_TASK DETAILS_
Print all records exactly, pictures left out.

_DATASET CONTENT_
------------

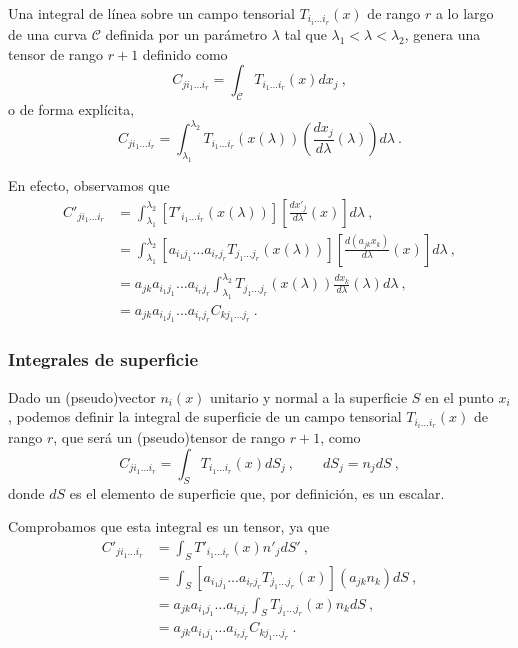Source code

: Una integral de línea sobre un campo tensorial $T_{i_i \dots i_r}(x)$ de rango $r$ a lo largo de una curva $\mathcal{C}$ definida por un parámetro $\lambda$ tal que $\lambda_1 < \lambda < \lambda_2$, genera una tensor de rango $r+1$ definido como
\begin{equation}
    C_{j i_1 \dots i_r} = \int_{\mathcal{C}} T_{i_1 \dots i_r} (x) dx_j \ ,
\end{equation}
o de forma explícita,
\begin{equation}
    C_{j i_1 \dots i_r} =  \int_{\lambda_1}^{\lambda_2} T_{i_1 \dots i_r}(x(\lambda)) \left(\frac{dx_j}{d\lambda}(\lambda) \right) d\lambda \ .
\end{equation}

En efecto, observamos que
\begin{align}
    C'_{j i_1 \dots i_r} & = \int_{\lambda_1}^{\lambda_2} [T'_{i_1 \dots i_r}(x(\lambda))] \left[ \frac{dx'_j}{d\lambda}(x) \right] d\lambda \ , \\
    & = \int_{\lambda_1}^{\lambda_2} [a_{i_1 j_1} \dots a_{i_r j_r} T_{j_1 \dots j_r}(x(\lambda))] \left[ \frac{d(a_{jk}x_k)}{d\lambda}(x) \right] d\lambda \ , \\
    & = a_{jk} a_{i_1 j_1} \dots a_{i_r j_r} \int_{\lambda_1}^{\lambda_2} T_{j_1 \dots j_r}(x(\lambda)) \frac{dx_k}{d\lambda}(\lambda) d\lambda \ , \\
    & = a_{jk} a_{i_1 j_1} \dots a_{i_r j_r} C_{k j_1 \dots j_r} \ .
\end{align}

\subsubsection*{Integrales de superficie}

Dado un (pseudo)vector $n_i(x)$ unitario y normal a la superficie $S$ en el punto $x_i$, podemos definir la integral de superficie de un campo tensorial $T_{i_i \dots i_r}(x)$ de rango $r$, que será un (pseudo)tensor de rango $r+1$, como
\begin{equation}
    C_{j i_1 \dots i_r} = \int_S T_{i_1 \dots i_r} (x) dS_j \ , \qquad dS_j = n_j dS \ ,
\end{equation}
donde $dS$ es el elemento de superficie que, por definición, es un escalar.

Comprobamos que esta integral es un tensor, ya que
\begin{align}
    C'_{j i_1 \dots i_r} & = \int_S T'_{i_1 \dots i_r}(x) n'_j dS' \ , \\
    & = \int_S [a_{i_1 j_1} \dots a_{i_r j_r} T_{j_1 \dots j_r}(x)](a_{jk} n_k) dS \ , \\
    & = a_{jk} a_{i_1 j_1} \dots a_{i_r j_r} \int_S T_{j_1 \dots j_r}(x) n_k dS \ , \\
    & = a_{jk} a_{i_1 j_1} \dots a_{i_r j_r} C_{k j_1 \dots j_r} \ .
\end{align}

------------

_TASK RESPONSE_
Source code

: Una integral de línea sobre un campo tensorial $T_{i_i \dots i_r}(x)$ de rango $r$ a lo largo de una curva $\mathcal{C}$ definida por un parámetro $\lambda$ tal que $\lambda_1 < \lambda < \lambda_2$, genera una tensor de rango $r+1$ definido como
\begin{equation}
    C_{j i_1 \dots i_r} = \int_{\mathcal{C}} T_{i_1 \dots i_r} (x) dx_j \ ,
\end{equation}
o de forma explícita,
\begin{equation}
    C_{j i_1 \dots i_r} =  \int_{\lambda_1}^{\lambda_2} T_{i_1 \dots i_r}(x(\lambda)) \left(\frac{dx_j}{d\lambda}(\lambda) \right) d\lambda \ .
\end{equation}

En efecto, observamos que
\begin{align}
    C'_{j i_1 \dots i_r} & = \int_{\lambda_1}^{\lambda_2} [T'_{i_1 \dots i_r}(x(\lambda))] \left[ \frac{dx'_j}{d\lambda}(x) \right] d\lambda \ , \\
    & = \int_{\lambda_1}^{\lambda_2} [a_{i_1 j_1} \dots a_{i_r j_r} T_{j_1 \dots j_r}(x(\lambda))] \left[ \frac{d(a_{jk}x_k)}{d\lambda}(x) \right] d\lambda \ , \\
    & = a_{jk} a_{i_1 j_1} \dots a_{i_r j_r} \int_{\lambda_1}^{\lambda_2} T_{j_1 \dots j_r}(x(\lambda)) \frac{dx_k}{d\lambda}(\lambda) d\lambda \ , \\
    & = a_{jk} a_{i_1 j_1} \dots a_{i_r j_r} C_{k j_1 \dots j_r} \ .
\end{align}

\subsubsection*{Integrales de superficie}

Dado un (pseudo)vector $n_i(x)$ unitario y normal a la superficie $S$ en el punto $x_i$, podemos definir la integral de superficie de un campo tensorial $T_{i_i \dots i_r}(x)$ de rango $r$, que será un (pseudo)tensor de rango $r+1$, como
\begin{equation}
    C_{j i_1 \dots i_r} = \int_S T_{i_1 \dots i_r} (x) dS_j \ , \qquad dS_j = n_j dS \ ,
\end{equation}
donde $dS$ es el elemento de superficie que, por definición, es un escalar.

Comprobamos que esta integral es un tensor, ya que
\begin{align}
    C'_{j i_1 \dots i_r} & = \int_S T'_{i_1 \dots i_r}(x) n'_j dS' \ , \\
    & = \int_S [a_{i_1 j_1} \dots a_{i_r j_r} T_{j_1 \dots j_r}(x)](a_{jk} n_k) dS \ , \\
    & = a_{jk} a_{i_1 j_1} \dots a_{i_r j_r} \int_S T_{j_1 \dots j_r}(x) n_k dS \ , \\
    & = a_{jk} a_{i_1 j_1} \dots a_{i_r j_r} C_{k j_1 \dots j_r} \ .
\end{align}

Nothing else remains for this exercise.